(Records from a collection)
· · · · · · ·

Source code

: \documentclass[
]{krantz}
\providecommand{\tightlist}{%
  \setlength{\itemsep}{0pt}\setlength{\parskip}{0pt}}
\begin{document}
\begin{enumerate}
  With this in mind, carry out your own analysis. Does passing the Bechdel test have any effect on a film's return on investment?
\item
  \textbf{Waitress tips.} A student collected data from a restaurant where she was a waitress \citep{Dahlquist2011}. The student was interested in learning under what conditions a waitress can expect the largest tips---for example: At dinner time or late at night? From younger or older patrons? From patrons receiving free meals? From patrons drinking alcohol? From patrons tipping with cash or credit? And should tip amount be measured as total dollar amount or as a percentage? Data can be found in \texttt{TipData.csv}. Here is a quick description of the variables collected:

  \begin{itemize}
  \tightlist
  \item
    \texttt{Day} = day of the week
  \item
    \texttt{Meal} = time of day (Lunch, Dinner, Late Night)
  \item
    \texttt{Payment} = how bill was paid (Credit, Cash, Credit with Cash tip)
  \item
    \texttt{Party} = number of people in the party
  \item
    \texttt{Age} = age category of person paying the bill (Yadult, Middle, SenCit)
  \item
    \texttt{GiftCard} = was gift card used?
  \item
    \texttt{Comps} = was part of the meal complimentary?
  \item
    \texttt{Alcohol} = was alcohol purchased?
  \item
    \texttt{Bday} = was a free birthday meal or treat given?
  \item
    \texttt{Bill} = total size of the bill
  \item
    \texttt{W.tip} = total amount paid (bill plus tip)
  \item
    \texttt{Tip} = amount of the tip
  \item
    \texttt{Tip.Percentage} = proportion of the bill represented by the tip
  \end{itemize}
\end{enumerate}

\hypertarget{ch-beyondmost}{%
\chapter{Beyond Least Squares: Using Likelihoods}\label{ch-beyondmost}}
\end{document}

· · · · · · ·

### What is required
Where a line in the entries holds the word "begin", copy that line.

### Response to the task
\begin{document}
\begin{enumerate}
  \begin{itemize}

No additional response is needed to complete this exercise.